Engineering Education and Problem Solving (Page 2 of 2)

(Cont'd from page 1)
Seventy-one percent of the respondents agreed with the statements that culture can impact the speed of problem solving or the nature of the solution or both. Yet, only 15% indicated having a lecture or more of formal training on the impact of culture on team problem solving. Eighty-six percent of the respondents had participated in at least two group problem solving exercises. Of those who had participated in at least one group problem solving exercise 68% indicated that the most common method for selecting teams seemed to be random, unknown, based on availability or based on who knows who (36%).

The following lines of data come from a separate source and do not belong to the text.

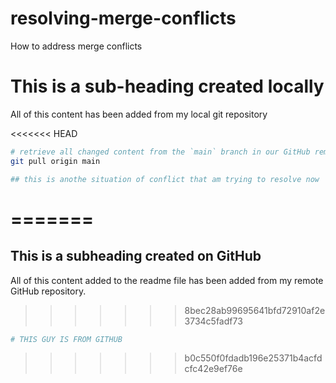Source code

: # resolving-merge-conflicts
How to address merge conflicts 

# This is a sub-heading created locally
 All of this content has been added from my local
 git repository

<<<<<<< HEAD
  ```bash
  # retrieve all changed content from the `main` branch in our GitHub remote
  git pull origin main
  ```
  ``````bash 
  ## this is anothe situation of conflict that am trying to resolve now
  ``````
=======
=======
 ## This is a subheading created on GitHub

All of this content added to the readme file has been added from my remote GitHub repository.
>>>>>>> 8bec28ab99695641bfd72910af2e3734c5fadf73

  ```bash
  # THIS GUY IS FROM GITHUB
  ```
>>>>>>> b0c550f0fdadb196e25371b4acfdcfc42e9ef76e
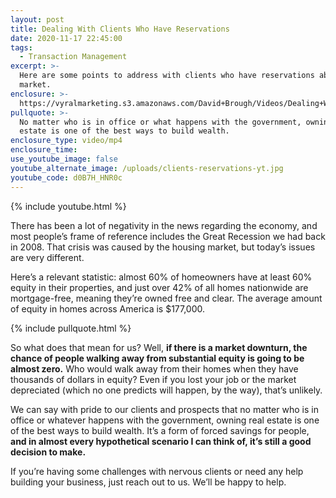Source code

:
 ```yaml
---
layout: post
title: Dealing With Clients Who Have Reservations
date: 2020-11-17 22:45:00
tags:
  - Transaction Management
excerpt: >-
  Here are some points to address with clients who have reservations about the
  market.
enclosure: >-
  https://vyralmarketing.s3.amazonaws.com/David+Brough/Videos/Dealing+With+Clients+Who+Have+Reservations.mp4
pullquote: >-
  No matter who is in office or what happens with the government, owning real
  estate is one of the best ways to build wealth.
enclosure_type: video/mp4
enclosure_time:
use_youtube_image: false
youtube_alternate_image: /uploads/clients-reservations-yt.jpg
youtube_code: d0B7H_HNR0c
---
```


{% include youtube.html %}

There has been a lot of negativity in the news regarding the economy, and most people’s frame of reference includes the Great Recession we had back in 2008. That crisis was caused by the housing market, but today’s issues are very different.

Here’s a relevant statistic: almost 60% of homeowners have at least 60% equity in their properties, and just over 42% of all homes nationwide are mortgage-free, meaning they’re owned free and clear. The average amount of equity in homes across America is $177,000.

{% include pullquote.html %}

So what does that mean for us? Well, **if there is a market downturn, the chance of people walking away from substantial equity is going to be almost zero.** Who would walk away from their homes when they have thousands of dollars in equity? Even if you lost your job or the market depreciated (which no one predicts will happen, by the way), that’s unlikely.

We can say with pride to our clients and prospects that no matter who is in office or whatever happens with the government, owning real estate is one of the best ways to build wealth. It’s a form of forced savings for people, **and in almost every hypothetical scenario I can think of, it’s still a good decision to make.**

If you’re having some challenges with nervous clients or need any help building your business, just reach out to us. We’ll be happy to help.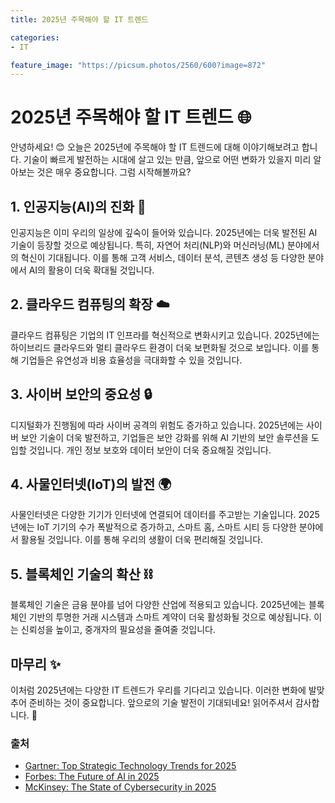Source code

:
 ```yaml
---
title: 2025년 주목해야 할 IT 트렌드

categories: 
- IT

feature_image: "https://picsum.photos/2560/600?image=872"
---
```


# 2025년 주목해야 할 IT 트렌드 🌐

안녕하세요! 😊 오늘은 2025년에 주목해야 할 IT 트렌드에 대해 이야기해보려고 합니다. 기술이 빠르게 발전하는 시대에 살고 있는 만큼, 앞으로 어떤 변화가 있을지 미리 알아보는 것은 매우 중요합니다. 그럼 시작해볼까요?

## 1. 인공지능(AI)의 진화 🤖

인공지능은 이미 우리의 일상에 깊숙이 들어와 있습니다. 2025년에는 더욱 발전된 AI 기술이 등장할 것으로 예상됩니다. 특히, 자연어 처리(NLP)와 머신러닝(ML) 분야에서의 혁신이 기대됩니다. 이를 통해 고객 서비스, 데이터 분석, 콘텐츠 생성 등 다양한 분야에서 AI의 활용이 더욱 확대될 것입니다.

## 2. 클라우드 컴퓨팅의 확장 ☁️

클라우드 컴퓨팅은 기업의 IT 인프라를 혁신적으로 변화시키고 있습니다. 2025년에는 하이브리드 클라우드와 멀티 클라우드 환경이 더욱 보편화될 것으로 보입니다. 이를 통해 기업들은 유연성과 비용 효율성을 극대화할 수 있을 것입니다.

## 3. 사이버 보안의 중요성 🔒

디지털화가 진행됨에 따라 사이버 공격의 위험도 증가하고 있습니다. 2025년에는 사이버 보안 기술이 더욱 발전하고, 기업들은 보안 강화를 위해 AI 기반의 보안 솔루션을 도입할 것입니다. 개인 정보 보호와 데이터 보안이 더욱 중요해질 것입니다.

## 4. 사물인터넷(IoT)의 발전 🌍

사물인터넷은 다양한 기기가 인터넷에 연결되어 데이터를 주고받는 기술입니다. 2025년에는 IoT 기기의 수가 폭발적으로 증가하고, 스마트 홈, 스마트 시티 등 다양한 분야에서 활용될 것입니다. 이를 통해 우리의 생활이 더욱 편리해질 것입니다.

## 5. 블록체인 기술의 확산 ⛓️

블록체인 기술은 금융 분야를 넘어 다양한 산업에 적용되고 있습니다. 2025년에는 블록체인 기반의 투명한 거래 시스템과 스마트 계약이 더욱 활성화될 것으로 예상됩니다. 이는 신뢰성을 높이고, 중개자의 필요성을 줄여줄 것입니다.

## 마무리 ✨

이처럼 2025년에는 다양한 IT 트렌드가 우리를 기다리고 있습니다. 이러한 변화에 발맞추어 준비하는 것이 중요합니다. 앞으로의 기술 발전이 기대되네요! 읽어주셔서 감사합니다. 🙏

### 출처
- [Gartner: Top Strategic Technology Trends for 2025](https://www.gartner.com/en/information-technology/insights/top-strategic-technology-trends)
- [Forbes: The Future of AI in 2025](https://www.forbes.com/sites/bernardmarr/2021/01/04/the-future-of-ai-in-2025/)
- [McKinsey: The State of Cybersecurity in 2025](https://www.mckinsey.com/business-functions/risk/our-insights/the-state-of-cybersecurity-in-2025)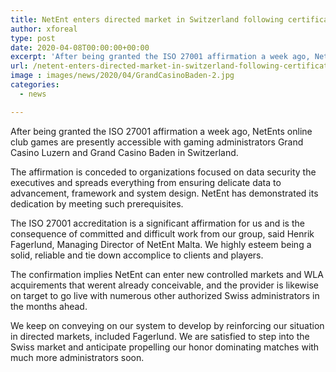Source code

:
 ```yaml
---
title: NetEnt enters directed market in Switzerland following certification
author: xforeal 
type: post
date: 2020-04-08T00:00:00+00:00
excerpt: 'After being granted the ISO 27001 affirmation a week ago, NetEnts online club games are presently accessible with gaming administrators Grand Casino Luzern and Grand Casino Baden in Switzerland '
url: /netent-enters-directed-market-in-switzerland-following-certification/
image : images/news/2020/04/GrandCasinoBaden-2.jpg
categories:
  - news

---
```

After being granted the ISO 27001 affirmation a week ago, NetEnts online club games are presently accessible with gaming administrators Grand Casino Luzern and Grand Casino Baden in Switzerland. 

The affirmation is conceded to organizations focused on data security the executives and spreads everything from ensuring delicate data to advancement, framework and system design. NetEnt has demonstrated its dedication by meeting such prerequisites. 

The ISO 27001 accreditation is a significant affirmation for us and is the consequence of committed and difficult work from our group, said Henrik Fagerlund, Managing Director of NetEnt Malta. We highly esteem being a solid, reliable and tie down accomplice to clients and players. 

The confirmation implies NetEnt can enter new controlled markets and WLA acquirements that werent already conceivable, and the provider is likewise on target to go live with numerous other authorized Swiss administrators in the months ahead. 

We keep on conveying on our system to develop by reinforcing our situation in directed markets, included Fagerlund. We are satisfied to step into the Swiss market and anticipate propelling our honor dominating matches with much more administrators soon.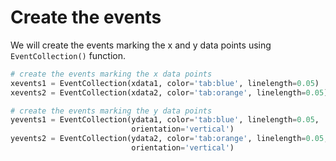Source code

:# Create the events

We will create the events marking the x and y data points using `EventCollection()` function.

```python
# create the events marking the x data points
xevents1 = EventCollection(xdata1, color='tab:blue', linelength=0.05)
xevents2 = EventCollection(xdata2, color='tab:orange', linelength=0.05)

# create the events marking the y data points
yevents1 = EventCollection(ydata1, color='tab:blue', linelength=0.05,
                           orientation='vertical')
yevents2 = EventCollection(ydata2, color='tab:orange', linelength=0.05,
                           orientation='vertical')
```

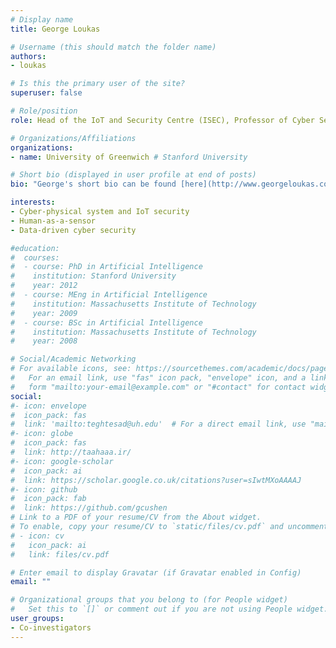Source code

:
 ```yaml
---
# Display name
title: George Loukas

# Username (this should match the folder name)
authors:
- loukas

# Is this the primary user of the site?
superuser: false

# Role/position
role: Head of the IoT and Security Centre (ISEC), Professor of Cyber Security

# Organizations/Affiliations
organizations:
- name: University of Greenwich # Stanford University

# Short bio (displayed in user profile at end of posts)
bio: "George's short bio can be found [here](http://www.georgeloukas.com/)." # My research interests include distributed robotics, mobile computing and programmable matter.

interests:
- Cyber-physical system and IoT security
- Human-as-a-sensor
- Data-driven cyber security

#education:
#  courses:
#  - course: PhD in Artificial Intelligence
#    institution: Stanford University
#    year: 2012
#  - course: MEng in Artificial Intelligence
#    institution: Massachusetts Institute of Technology
#    year: 2009
#  - course: BSc in Artificial Intelligence
#    institution: Massachusetts Institute of Technology
#    year: 2008

# Social/Academic Networking
# For available icons, see: https://sourcethemes.com/academic/docs/page-builder/#icons
#   For an email link, use "fas" icon pack, "envelope" icon, and a link in the
#   form "mailto:your-email@example.com" or "#contact" for contact widget.
social:
#- icon: envelope
#  icon_pack: fas
#  link: 'mailto:teghtesad@uh.edu'  # For a direct email link, use "mailto:test@example.org".
#- icon: globe
#  icon_pack: fas
#  link: http://taahaaa.ir/
#- icon: google-scholar
#  icon_pack: ai
#  link: https://scholar.google.co.uk/citations?user=sIwtMXoAAAAJ
#- icon: github
#  icon_pack: fab
#  link: https://github.com/gcushen
# Link to a PDF of your resume/CV from the About widget.
# To enable, copy your resume/CV to `static/files/cv.pdf` and uncomment the lines below.
# - icon: cv
#   icon_pack: ai
#   link: files/cv.pdf

# Enter email to display Gravatar (if Gravatar enabled in Config)
email: ""

# Organizational groups that you belong to (for People widget)
#   Set this to `[]` or comment out if you are not using People widget.
user_groups:
- Co-investigators
---
```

Thirteen percent of the respondents indicated that they had had one or more lectures on cognitive biases and 67% had had no training on cognitive biases. A more engineering-oriented version of the “green” and “blue” taxi problem was created and the respondents were asked to quickly work through the problem and provide an answer. Here is the problem statement:  
Historical data collected over a period of three years showed that a waste water tank contains some liquid 85% of the time and is empty (or dry) the remaining 15% of the time. An accident involving the waste water tank happened at the start of a plant turn around when most of the digital instrumentation was off line. An old field instrument (manual-mode) (on the tank) indicated that the tank was empty (or dry) at the time of the accident.  However, later the investigators found the prediction of the old field instrument to be correct only 80% of the time.  Given the old field instrument indication (or claim) that the tank was empty, what are the chances that the tank was actually empty at the time of the accident?

The correct answer is 41%. Only nine percent picked the correct answer. Fifty-five percent picked either 12% or 68%. Those two answer choices are obtained by a simple multiplication of probabilities.